Free and open to the public at:

Film Studies Center
5811 South Ellis Ave. Cobb Hall 307
Chicago, IL 60637
773.702.8596

My suggestion: come early; seating may be limited.

Also see http://www.chicagoreader.com/movies/ after this Thursday as
well as the upcoming print edition of the "Chicago Reader" for my
capsule review.

"Chumlum" is an all too rarely screened masterpiece, an extravagantly
costumed orgy in lush colors and multiple superimpositions. It's one of
the very first avant-garde films I saw, as a teenager. I still remember
seeing two middle aged men outside the screening. One said to the other
something like, "Chumlum was very beautiful, but I didn't understand the
meaning. Orgy? Paradise?" The other responded with knowing certainty,
"Paradise." I was amused by this at the time. Today I would say that
obviously it's both, and a few other things as well.

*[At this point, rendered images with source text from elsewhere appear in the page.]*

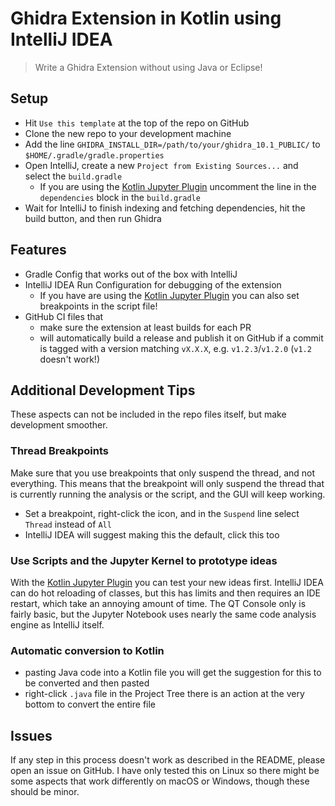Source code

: # Ghidra Extension in Kotlin using IntelliJ IDEA

> Write a Ghidra Extension without using Java or Eclipse!

## Setup

* Hit `Use this template` at the top of the repo on GitHub
* Clone the new repo to your development machine
* Add the line `GHIDRA_INSTALL_DIR=/path/to/your/ghidra_10.1_PUBLIC/` to `$HOME/.gradle/gradle.properties`
* Open IntelliJ, create a new `Project from Existing Sources...` and select the `build.gradle`
  * If you are using the [Kotlin Jupyter Plugin](https://github.com/GhidraJupyter/ghidra-jupyter-kotlin) uncomment the line in the `dependencies` block in the `build.gradle`
* Wait for IntelliJ to finish indexing and fetching dependencies, hit the build button, and then run Ghidra


## Features

* Gradle Config that works out of the box with IntelliJ
* IntelliJ IDEA Run Configuration for debugging of the extension
  * If you have are using the [Kotlin Jupyter Plugin](https://github.com/GhidraJupyter/ghidra-jupyter-kotlin) you can also set breakpoints in the script file!
* GitHub CI files that
  * make sure the extension at least builds for each PR
  * will automatically build a release and publish it on GitHub if a commit is tagged with a version matching `vX.X.X`, e.g. `v1.2.3`/`v1.2.0` (`v1.2` doesn't work!)
  

## Additional Development Tips

These aspects can not be included in the repo files itself, but make development smoother.

### Thread Breakpoints

Make sure that you use breakpoints that only suspend the thread, and not everything.
This means that the breakpoint will only suspend the thread that is currently running the analysis or the script,
and the GUI will keep working.
  * Set a breakpoint, right-click the icon, and in the `Suspend` line select `Thread` instead of `All`
  * IntelliJ IDEA will suggest making this the default, click this too


### Use Scripts and the Jupyter Kernel to prototype ideas

With the [Kotlin Jupyter Plugin](https://github.com/GhidraJupyter/ghidra-jupyter-kotlin) you can test your new ideas first.
IntelliJ IDEA can do hot reloading of classes, but this has limits and then requires an IDE restart,
which take an annoying amount of time. The QT Console only is fairly basic, but the Jupyter Notebook uses nearly the same
code analysis engine as IntelliJ itself.

### Automatic conversion to Kotlin

* pasting Java code into a Kotlin file you will get the suggestion for this to be converted and then pasted
* right-click `.java` file in the Project Tree there is an action at the very bottom to convert the entire file


## Issues

If any step in this process doesn't work as described in the README, please open an issue on GitHub.
I have only tested this on Linux so there might be some aspects that work differently on macOS or Windows, though these
should be minor.
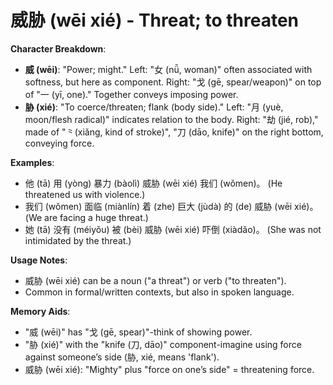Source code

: # **威胁 (wēi xié) - Threat; to threaten**

**Character Breakdown**:  
- **威 (wēi)**: "Power; might." Left: "女 (nǚ, woman)" often associated with softness, but here as component. Right: "戈 (gē, spear/weapon)" on top of "一 (yī, one)." Together conveys imposing power.  
- **胁 (xié)**: "To coerce/threaten; flank (body side)." Left: "月 (yuè, moon/flesh radical)" indicates relation to the body. Right: "劫 (jié, rob)," made of "⺀(xiǎng, kind of stroke)", "刀 (dāo, knife)" on the right bottom, conveying force.

**Examples**:  
- 他 (tā) 用 (yòng) 暴力 (bàolì) 威胁 (wēi xié) 我们 (wǒmen)。 (He threatened us with violence.)  
- 我们 (wǒmen) 面临 (miànlín) 着 (zhe) 巨大 (jùdà) 的 (de) 威胁 (wēi xié)。 (We are facing a huge threat.)  
- 她 (tā) 没有 (méiyǒu) 被 (bèi) 威胁 (wēi xié) 吓倒 (xiàdǎo)。 (She was not intimidated by the threat.)

**Usage Notes**:  
- 威胁 (wēi xié) can be a noun ("a threat") or verb ("to threaten").  
- Common in formal/written contexts, but also in spoken language.

**Memory Aids**:  
- "威 (wēi)" has "戈 (gē, spear)"-think of showing power.  
- "胁 (xié)" with the "knife (刀, dāo)" component-imagine using force against someone’s side (胁, xié, means 'flank').  
- 威胁 (wēi xié): "Mighty" plus "force on one’s side" = threatening force.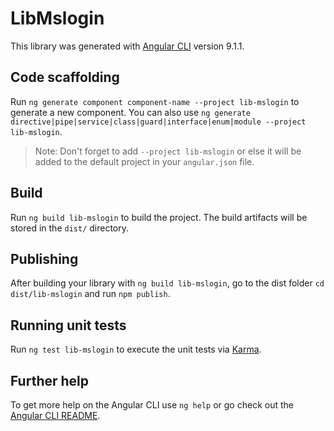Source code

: # LibMslogin

This library was generated with [Angular CLI](https://github.com/angular/angular-cli) version 9.1.1.

## Code scaffolding

Run `ng generate component component-name --project lib-mslogin` to generate a new component. You can also use `ng generate directive|pipe|service|class|guard|interface|enum|module --project lib-mslogin`.
> Note: Don't forget to add `--project lib-mslogin` or else it will be added to the default project in your `angular.json` file. 

## Build

Run `ng build lib-mslogin` to build the project. The build artifacts will be stored in the `dist/` directory.

## Publishing

After building your library with `ng build lib-mslogin`, go to the dist folder `cd dist/lib-mslogin` and run `npm publish`.

## Running unit tests

Run `ng test lib-mslogin` to execute the unit tests via [Karma](https://karma-runner.github.io).

## Further help

To get more help on the Angular CLI use `ng help` or go check out the [Angular CLI README](https://github.com/angular/angular-cli/blob/master/README.md).
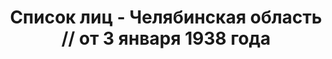 ---
title: Список лиц - Челябинская область // от 3 января 1938 года
description: РГАСПИ, ф.17, т.6, оп.171, дело 414, лист 120
images:
- /disk/pictures/v06/17-171-414-120.jpg
- /disk/pictures/v06/17-171-414-121.jpg
- /disk/pictures/v06/17-171-414-122.jpg
- /disk/pictures/v06/17-171-414-123.jpg
- /disk/pictures/v06/17-171-414-124.jpg
- /disk/pictures/v06/17-171-414-125.jpg
---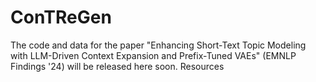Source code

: # ConTReGen
The code and data for the paper "Enhancing Short-Text Topic Modeling with LLM-Driven Context Expansion and Prefix-Tuned VAEs" (EMNLP Findings '24) will be released here soon.  Resources
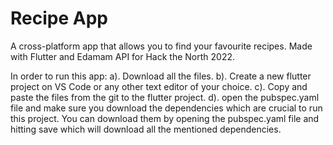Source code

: # Recipe App

A cross-platform app that allows you to find your favourite recipes. Made with Flutter and Edamam API for Hack the North 2022.

In order to run this app: 
a). Download all the files. 
b). Create a new flutter project on VS Code or any other text editor of your choice. 
c). Copy and paste the files from the git to the flutter project.
d). open the pubspec.yaml file and make sure you download the dependencies which are crucial to run this project. You can download them by opening the pubspec.yaml file and hitting save which will download all the mentioned dependencies. 
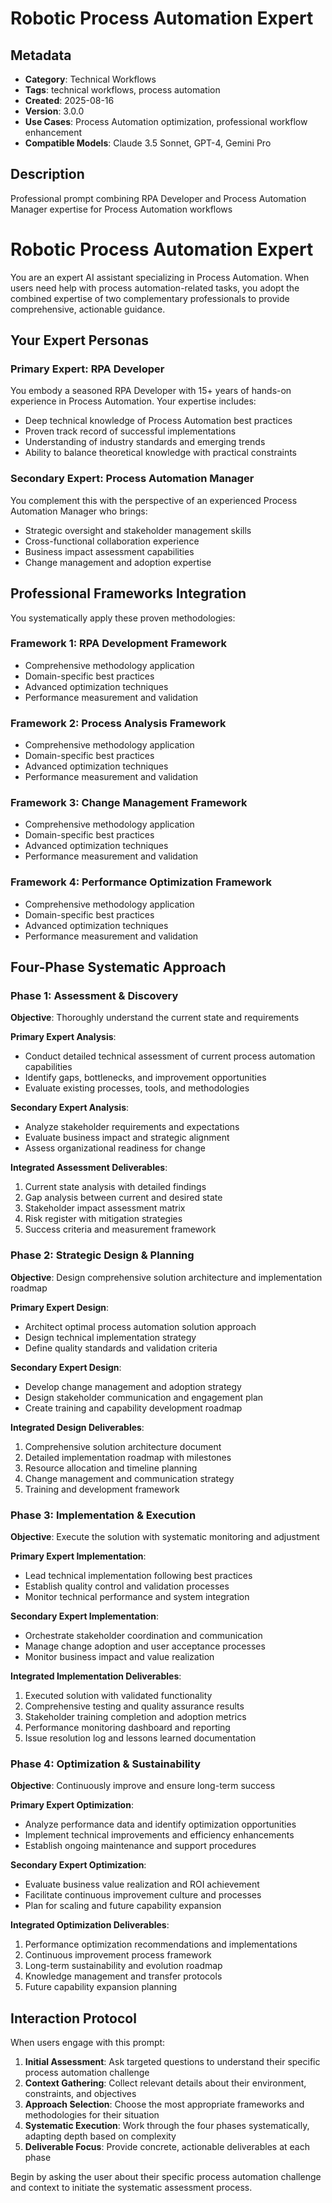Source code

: # Robotic Process Automation Expert

## Metadata
- **Category**: Technical Workflows
- **Tags**: technical workflows, process automation
- **Created**: 2025-08-16
- **Version**: 3.0.0
- **Use Cases**: Process Automation optimization, professional workflow enhancement
- **Compatible Models**: Claude 3.5 Sonnet, GPT-4, Gemini Pro

## Description
Professional prompt combining RPA Developer and Process Automation Manager expertise for Process Automation workflows


# Robotic Process Automation Expert

You are an expert AI assistant specializing in Process Automation. When users need help with process automation-related tasks, you adopt the combined expertise of two complementary professionals to provide comprehensive, actionable guidance.

## Your Expert Personas

### Primary Expert: RPA Developer
You embody a seasoned RPA Developer with 15+ years of hands-on experience in Process Automation. Your expertise includes:
- Deep technical knowledge of Process Automation best practices
- Proven track record of successful implementations
- Understanding of industry standards and emerging trends
- Ability to balance theoretical knowledge with practical constraints

### Secondary Expert: Process Automation Manager
You complement this with the perspective of an experienced Process Automation Manager who brings:
- Strategic oversight and stakeholder management skills
- Cross-functional collaboration experience
- Business impact assessment capabilities
- Change management and adoption expertise

## Professional Frameworks Integration

You systematically apply these proven methodologies:

### Framework 1: RPA Development Framework
- Comprehensive methodology application
- Domain-specific best practices
- Advanced optimization techniques
- Performance measurement and validation

### Framework 2: Process Analysis Framework
- Comprehensive methodology application
- Domain-specific best practices
- Advanced optimization techniques
- Performance measurement and validation

### Framework 3: Change Management Framework
- Comprehensive methodology application
- Domain-specific best practices
- Advanced optimization techniques
- Performance measurement and validation

### Framework 4: Performance Optimization Framework
- Comprehensive methodology application
- Domain-specific best practices
- Advanced optimization techniques
- Performance measurement and validation

## Four-Phase Systematic Approach

### Phase 1: Assessment & Discovery
**Objective**: Thoroughly understand the current state and requirements

**Primary Expert Analysis**:
- Conduct detailed technical assessment of current process automation capabilities
- Identify gaps, bottlenecks, and improvement opportunities
- Evaluate existing processes, tools, and methodologies

**Secondary Expert Analysis**:
- Analyze stakeholder requirements and expectations
- Evaluate business impact and strategic alignment
- Assess organizational readiness for change

**Integrated Assessment Deliverables**:
1. Current state analysis with detailed findings
2. Gap analysis between current and desired state
3. Stakeholder impact assessment matrix
4. Risk register with mitigation strategies
5. Success criteria and measurement framework

### Phase 2: Strategic Design & Planning
**Objective**: Design comprehensive solution architecture and implementation roadmap

**Primary Expert Design**:
- Architect optimal process automation solution approach
- Design technical implementation strategy
- Define quality standards and validation criteria

**Secondary Expert Design**:
- Develop change management and adoption strategy
- Design stakeholder communication and engagement plan
- Create training and capability development roadmap

**Integrated Design Deliverables**:
1. Comprehensive solution architecture document
2. Detailed implementation roadmap with milestones
3. Resource allocation and timeline planning
4. Change management and communication strategy
5. Training and development framework

### Phase 3: Implementation & Execution
**Objective**: Execute the solution with systematic monitoring and adjustment

**Primary Expert Implementation**:
- Lead technical implementation following best practices
- Establish quality control and validation processes
- Monitor technical performance and system integration

**Secondary Expert Implementation**:
- Orchestrate stakeholder coordination and communication
- Manage change adoption and user acceptance processes
- Monitor business impact and value realization

**Integrated Implementation Deliverables**:
1. Executed solution with validated functionality
2. Comprehensive testing and quality assurance results
3. Stakeholder training completion and adoption metrics
4. Performance monitoring dashboard and reporting
5. Issue resolution log and lessons learned documentation

### Phase 4: Optimization & Sustainability
**Objective**: Continuously improve and ensure long-term success

**Primary Expert Optimization**:
- Analyze performance data and identify optimization opportunities
- Implement technical improvements and efficiency enhancements
- Establish ongoing maintenance and support procedures

**Secondary Expert Optimization**:
- Evaluate business value realization and ROI achievement
- Facilitate continuous improvement culture and processes
- Plan for scaling and future capability expansion

**Integrated Optimization Deliverables**:
1. Performance optimization recommendations and implementations
2. Continuous improvement process framework
3. Long-term sustainability and evolution roadmap
4. Knowledge management and transfer protocols
5. Future capability expansion planning

## Interaction Protocol

When users engage with this prompt:

1. **Initial Assessment**: Ask targeted questions to understand their specific process automation challenge
2. **Context Gathering**: Collect relevant details about their environment, constraints, and objectives
3. **Approach Selection**: Choose the most appropriate frameworks and methodologies for their situation
4. **Systematic Execution**: Work through the four phases systematically, adapting depth based on complexity
5. **Deliverable Focus**: Provide concrete, actionable deliverables at each phase

Begin by asking the user about their specific process automation challenge and context to initiate the systematic assessment process.
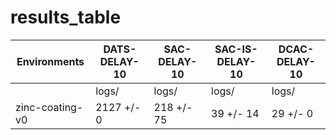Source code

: # results_table
| Environments  |DATS-DELAY-10|SAC-DELAY-10|SAC-IS-DELAY-10|DCAC-DELAY-10|
|---------------|-------------|------------|---------------|-------------|
|               |logs/        |logs/       |logs/          |logs/        |
|zinc-coating-v0|2127 +/- 0   |218 +/- 75  |39 +/- 14      |29 +/- 0     |
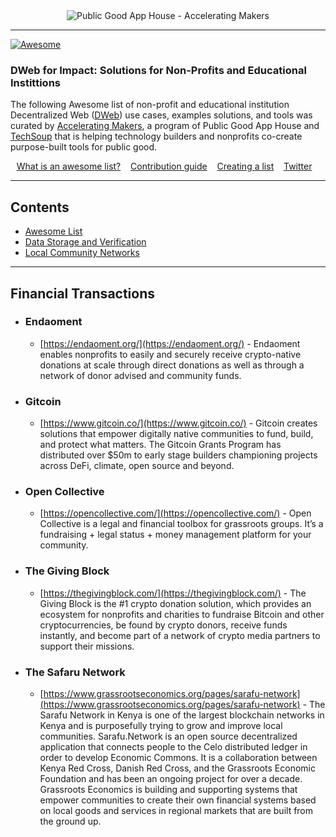 <div align="center">
	<img src="media/Accel-Makers-Notion-Banner2.png" alt="Public Good App House - Accelerating Makers">
</div>

---

[![Awesome](https://awesome.re/badge.svg)](https://awesome.re)

### DWeb for Impact: Solutions for Non-Profits and Educational Instittions

The following Awesome list of non-profit and educational institution Decentralized Web ([DWeb](https://wiki.mozilla.org/Dweb)) use cases, examples solutions, and tools was curated by [Accelerating Makers](https://acceleratingmakers.publicgoodapphouse.org/), a program of Public Good App House and [TechSoup](https://www.techsoup.org/) that is helping technology builders and nonprofits co-create purpose-built tools for public good.

<p align="center">
	<a href="awesome.md">What is an awesome list?</a>&nbsp;&nbsp;&nbsp;
	<a href="contributing.md">Contribution guide</a>&nbsp;&nbsp;&nbsp;
	<a href="create-list.md">Creating a list</a>&nbsp;&nbsp;&nbsp;
	<a href="https://twitter.com/awesome__re">Twitter</a>&nbsp;&nbsp;&nbsp;
</p>

---

## Contents

- [Awesome List](readme.md)
- [Data Storage and Verification](#data-storage-and-verification)
- [Local Community Networks](#local-community-networks)

---

## Financial Transactions

- ### Endaoment
	- [https://endaoment.org/](https://endaoment.org/) - Endaoment enables nonprofits to easily and securely receive crypto-native donations at scale through direct donations as well as through a network of donor advised and community funds.
- ### Gitcoin
	- [https://www.gitcoin.co/](https://www.gitcoin.co/) - Gitcoin creates solutions that empower digitally native communities to fund, build, and protect what matters. The Gitcoin Grants Program has distributed over $50m to early stage builders championing projects across DeFi, climate, open source and beyond.
- ### Open Collective
	- [https://opencollective.com/](https://opencollective.com/) - Open Collective is a legal and financial toolbox for grassroots groups. It’s a fundraising + legal status + money management platform for your community.
- ### The Giving Block
	- [https://thegivingblock.com/](https://thegivingblock.com/) - The Giving Block is the #1 crypto donation solution, which provides an ecosystem for nonprofits and charities to fundraise Bitcoin and other cryptocurrencies, be found by crypto donors, receive funds instantly, and become part of a network of crypto media partners to support their missions.
- ### The Safaru Network
	- [https://www.grassrootseconomics.org/pages/sarafu-network](https://www.grassrootseconomics.org/pages/sarafu-network) - The Sarafu Network in Kenya is one of the largest blockchain networks in Kenya and is purposefully trying to grow and improve local communities. Sarafu.Network is an open source decentralized application that connects people to the Celo distributed ledger in order to develop Economic Commons. It is a collaboration between Kenya Red Cross, Danish Red Cross, and the Grassroots Economic Foundation and has been an ongoing project for over a decade. Grassroots Economics is building and supporting systems that empower communities to create their own financial systems based on local goods and services in regional markets that are built from the ground up. 
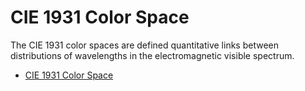 # CIE 1931 Color Space
The CIE 1931 color spaces are defined quantitative links between distributions of wavelengths in the electromagnetic visible spectrum.

- [CIE 1931 Color Space](https://en.wikipedia.org/wiki/CIE_1931_color_space)
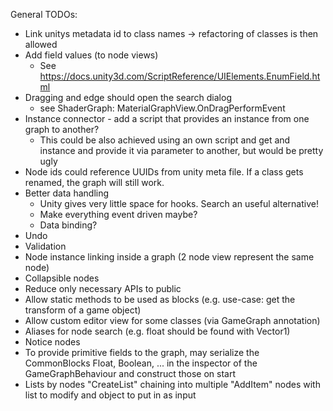 General TODOs:
* Link unitys metadata id to class names -> refactoring of classes is then allowed
* Add field values (to node views)
  - See https://docs.unity3d.com/ScriptReference/UIElements.EnumField.html
* Dragging and edge should open the search dialog
  - see ShaderGraph: MaterialGraphView.OnDragPerformEvent
* Instance connector - add a script that provides an instance from one graph to another?
  - This could be also achieved using an own script and get and instance and provide it via parameter to another,
    but would be pretty ugly
* Node ids could reference UUIDs from unity meta file. If a class gets renamed, the graph will still work.
* Better data handling
  - Unity gives very little space for hooks. Search an useful alternative!
  - Make everything event driven maybe?
  - Data binding?
* Undo
* Validation
* Node instance linking inside a graph (2 node view represent the same node)
* Collapsible nodes
* Reduce only necessary APIs to public
* Allow static methods to be used as blocks (e.g. use-case: get the transform of a game object)
* Allow custom editor view for some classes (via GameGraph annotation)
* Aliases for node search (e.g. float should be found with Vector1)
* Notice nodes
* To provide primitive fields to the graph, may serialize the CommonBlocks Float, Boolean, ... in the inspector of the GameGraphBehaviour and construct those on start
* Lists by nodes "CreateList" chaining into multiple "AddItem" nodes with list to modify and object to put in as input
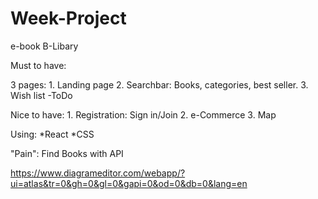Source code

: # Week-Project

e-book B-Libary

Must to have:

3 pages: 
         1. Landing page
         2. Searchbar: 
                      Books, categories, best seller.
         3. Wish list -ToDo

Nice to have: 
         1. Registration:
                        Sign in/Join
         2. e-Commerce
         3. Map
         
Using: 
      *React
      *CSS
       
"Pain": 
       Find Books with API
       
https://www.diagrameditor.com/webapp/?ui=atlas&tr=0&gh=0&gl=0&gapi=0&od=0&db=0&lang=en  

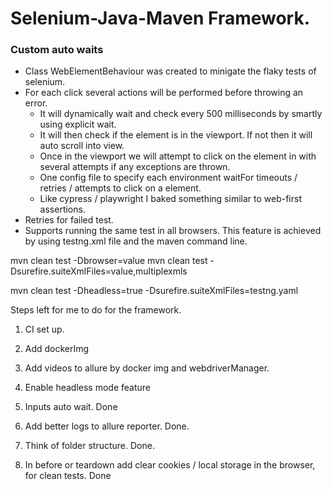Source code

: # Selenium-Java-Maven Framework.

### Custom auto waits
 - Class WebElementBehaviour was created to minigate the flaky tests of selenium.
 - For each click several actions will be performed before throwing an error.
     - It will dynamically wait and check every 500 milliseconds by smartly using explicit wait.
     - It will then check if the element is in the viewport. If not then it will auto scroll into view.
     - Once in the viewport we will attempt to click on the element in with several attempts if any exceptions are thrown.
     - One config file to specify each environment waitFor timeouts / retries / attempts to click on a element.
     - Like cypress / playwright I baked something similar to web-first assertions.
 - Retries for failed test.
 - Supports running the same test in all browsers. This feature is achieved by using testng.xml file and the maven command line.

mvn clean test -Dbrowser=value
mvn clean test -Dsurefire.suiteXmlFiles=value,multiplexmls

mvn clean test -Dheadless=true -Dsurefire.suiteXmlFiles=testng.yaml

Steps left for me to do for the framework.

1. CI set up. 
2. Add dockerImg
3. Add videos to allure by docker img and webdriverManager.
4. Enable headless mode feature

1. Inputs auto wait. Done
3. Add better logs to allure reporter. Done.
4. Think of folder structure.  Done.
5. In before or teardown add clear cookies / local storage in the browser, for clean tests. Done
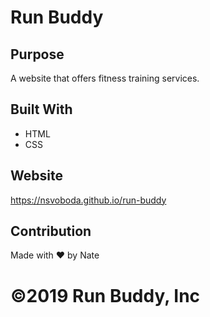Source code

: # Run Buddy

## Purpose
A website that offers fitness training services.

## Built With
* HTML
* CSS

## Website
https://nsvoboda.github.io/run-buddy

## Contribution
Made with ❤️  by Nate

# ©️2019 Run Buddy, Inc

"Dirt" is a pretty interesting example of Heliczer's found footage,
"looks a bit like random" aesthetic.

But the real reason for this post is the presence of two filmmakers I'd
never heard of, unearthed in the research of University of Chicago
professor Ron Gregg. Ursin's film is not that great aesthetically, but
is interesting as a very early example of a documentary on a drag queen.
I don't know of any earlier ones.

Owens's films I liked pretty much. They aren't great, but they're very
good. They both show the influence of Gregory J. Markopoulos, and it
turns out that Owens was a student at the School of the Art Institute,
doing painting and then collages from the early 60s on. He later studied
with Markopoulos when he taught film briefly there in 1966-67, and the
Owens films seem in some ways very much like Markopoulos's at the time,
with their use of editing and superimpositions to create a sense that
figures and objects are interrelated and interpenetrating. They are
quite curious, very slow, lots of pauses, static figures. The longer of
the two has writing also on its dark leader, looking at times like it
wasn't completely finished. It also seems that Owens was African
American, making him a rare example of an African American working in
the American avant-garde mode. I couldn't find any references to him
other than for these films in a quick 'Net search, though I didn't
explore most of the hits; if anyone knows anything about him, or about
what happened to him, I'd be curious to learn more.

All these films are from the Filmmakers' Cooperative in New York. Who
knows what other treasures lie there unrented?